The Hotel contended, and the court found, that the bellboy, Franklin, was not on duty in any capacity at the time the keys were laid on the registration desk nor at the time he took them. This fact is irrelevant, since the appellant's case is not based on any supposed vicarious liability for the act of Franklin under the doctrine of respondeat superior, but on a breach of duty by the other employees in handling the car keys. While a hotel is not an insurer against torts of an off-duty employee, neither will it be relieved from liability for negligence by the intervention of a wrongful act, the probability of which made its conduct negligent in the first place. Restatement of the Law of Torts, § 499. See Todd v. Natchez-Eola Hotels Co., 1934, 171 Miss. 577, 157 So. 703.
The Hotel contends that, even if the car was placed in its custody and a duty was breached, it can in no event be liable for more than $200 under KRS 306.030. This statute provides in subsection (a) that the proprietor of a hotel shall not be liable in excess of $100 for the loss of personal property brought into the hotel by guests, unless the loss is occasioned by the negligence of the hotel employees. Subsection (b) deals with loss of merchandise. Subsection (c) provides that: "In no event shall the liability provided for in this subsection exceed two hundred dollars, unless the proprietor has contracted in writing with the guest to assume a greater liability." In the Kentucky Hotel, Inc. v. Cinotti Case the Court held that KRS 306.030 (c) limited the liability of a hotel for the loss from the hotel checkroom of the baggage of a person who was not a guest at the time of the loss. There the action was for breach of the contract of bailment. The opinion of the Court suggested that perhaps the Legislature intended that the limitation should apply only where the property was in the joint custody of the hotel and the guest, and did not intend to limit liability where the property was delivered into the sole custody of the hotel under special contract. It concluded, however, that such a qualification of the limitation had not been written into the statute and recovery was limited to $200 in that case.
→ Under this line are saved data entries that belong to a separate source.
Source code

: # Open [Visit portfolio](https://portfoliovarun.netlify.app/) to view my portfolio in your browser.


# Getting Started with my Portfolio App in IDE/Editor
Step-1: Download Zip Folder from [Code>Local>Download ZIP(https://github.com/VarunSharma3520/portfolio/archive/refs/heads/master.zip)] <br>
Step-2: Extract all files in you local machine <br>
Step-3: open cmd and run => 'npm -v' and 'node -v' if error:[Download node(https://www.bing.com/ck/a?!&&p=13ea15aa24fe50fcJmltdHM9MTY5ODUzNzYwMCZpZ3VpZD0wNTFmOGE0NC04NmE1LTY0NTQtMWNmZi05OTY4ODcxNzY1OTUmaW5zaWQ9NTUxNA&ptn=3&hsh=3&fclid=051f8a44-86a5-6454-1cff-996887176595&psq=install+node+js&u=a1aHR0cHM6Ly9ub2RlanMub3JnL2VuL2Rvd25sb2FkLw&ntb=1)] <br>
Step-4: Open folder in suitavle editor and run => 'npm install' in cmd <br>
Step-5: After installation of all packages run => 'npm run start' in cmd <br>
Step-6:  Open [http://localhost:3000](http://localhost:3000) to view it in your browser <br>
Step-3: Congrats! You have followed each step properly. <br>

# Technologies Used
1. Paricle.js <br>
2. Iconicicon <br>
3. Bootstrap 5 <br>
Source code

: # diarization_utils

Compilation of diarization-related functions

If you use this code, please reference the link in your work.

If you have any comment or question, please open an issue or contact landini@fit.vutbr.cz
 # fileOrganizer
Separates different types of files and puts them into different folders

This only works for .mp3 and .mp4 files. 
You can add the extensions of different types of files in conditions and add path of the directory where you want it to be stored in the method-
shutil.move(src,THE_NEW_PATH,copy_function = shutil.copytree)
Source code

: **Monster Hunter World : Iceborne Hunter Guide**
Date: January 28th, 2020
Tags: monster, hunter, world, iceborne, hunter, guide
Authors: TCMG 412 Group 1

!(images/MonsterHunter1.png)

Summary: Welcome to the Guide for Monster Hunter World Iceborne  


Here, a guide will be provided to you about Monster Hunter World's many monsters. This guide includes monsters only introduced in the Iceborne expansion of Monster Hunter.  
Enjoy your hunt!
This construction was made in a case where the claim sounded in contract and thus no question of the constitutionality of the act was involved. If we construe the statute to limit tort claims sounding in negligence, such as the appellant's claim in this case, we would face a serious question of the unconstitutionality of the statute under Kentucky Constitution, § 54. See Milner Hotels, Inc. v. Lyon, 302 Ky. 717, 196 S.W.2d 364. In order to save the constitutionality of KRS 306.030 (c), we hold that the statutory limitation of recovery to $200 is not intended to limit liability in an action of tort for injury to property in the sole custody of the Hotel. Anything in Kentucky Hotel, Inc. v. Cinotti to the contrary is overruled.
The judgment is reversed, and the case remanded for the entry of a judgment in accordance with this opinion.